What to work on —
Give only the number of lines in the records that include "constants".

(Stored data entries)
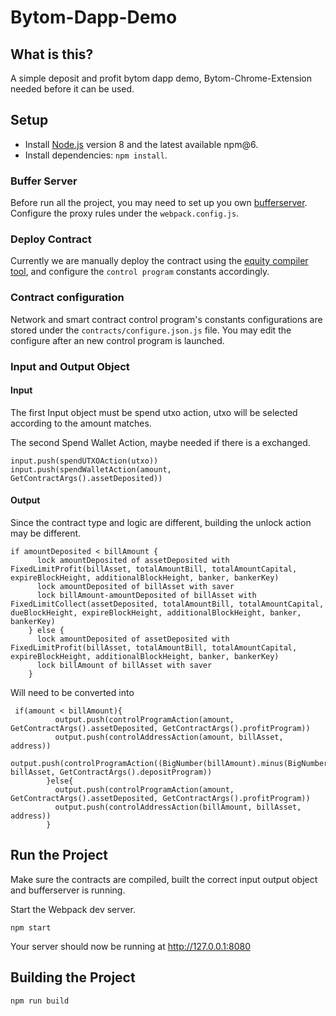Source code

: # Bytom-Dapp-Demo


## What is this?
A simple deposit and profit bytom dapp demo, Bytom-Chrome-Extension needed before it can be used. 

## Setup
- Install [Node.js](https://nodejs.org) version 8 and the latest available npm@6.
- Install dependencies: `npm install`.

### Buffer Server
Before run all the project, you may need to set up you own [bufferserver](https://github.com/oysheng/bufferserver). Configure the proxy rules under the `webpack.config.js`.

### Deploy Contract
Currently we are manually deploy the contract using the [equity compiler tool](https://github.com/Bytom/equity), and configure the `control program` constants accordingly.

### Contract configuration
Network and smart contract control program's constants configurations are stored under the `contracts/configure.json.js` file.
You may edit the configure after an new control program is launched.

### Input and Output Object
#### Input
The first Input object must be spend utxo action, utxo will be selected according to the amount matches.

The second Spend Wallet Action, maybe needed if there is a exchanged. 
 
```
input.push(spendUTXOAction(utxo))
input.push(spendWalletAction(amount, GetContractArgs().assetDeposited))
```

#### Output
Since the contract type and logic are different, building the unlock action may be different.

```
if amountDeposited < billAmount {
      lock amountDeposited of assetDeposited with FixedLimitProfit(billAsset, totalAmountBill, totalAmountCapital, expireBlockHeight, additionalBlockHeight, banker, bankerKey)
      lock amountDeposited of billAsset with saver
      lock billAmount-amountDeposited of billAsset with FixedLimitCollect(assetDeposited, totalAmountBill, totalAmountCapital, dueBlockHeight, expireBlockHeight, additionalBlockHeight, banker, bankerKey)
    } else {
      lock amountDeposited of assetDeposited with FixedLimitProfit(billAsset, totalAmountBill, totalAmountCapital, expireBlockHeight, additionalBlockHeight, banker, bankerKey)
      lock billAmount of billAsset with saver
    }
```
Will need to be converted into
```
 if(amount < billAmount){
          output.push(controlProgramAction(amount, GetContractArgs().assetDeposited, GetContractArgs().profitProgram))
          output.push(controlAddressAction(amount, billAsset, address))
          output.push(controlProgramAction((BigNumber(billAmount).minus(BigNumber(amount))).toNumber(), billAsset, GetContractArgs().depositProgram))
        }else{
          output.push(controlProgramAction(amount, GetContractArgs().assetDeposited, GetContractArgs().profitProgram))
          output.push(controlAddressAction(billAmount, billAsset, address))
        }
```


## Run the Project

Make sure the contracts are compiled, built the correct input output object and bufferserver is running.

Start the Webpack dev server.

`npm start`

Your server should now be running at http://127.0.0.1:8080

## Building the Project
   
`npm run build`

Problem solution —
2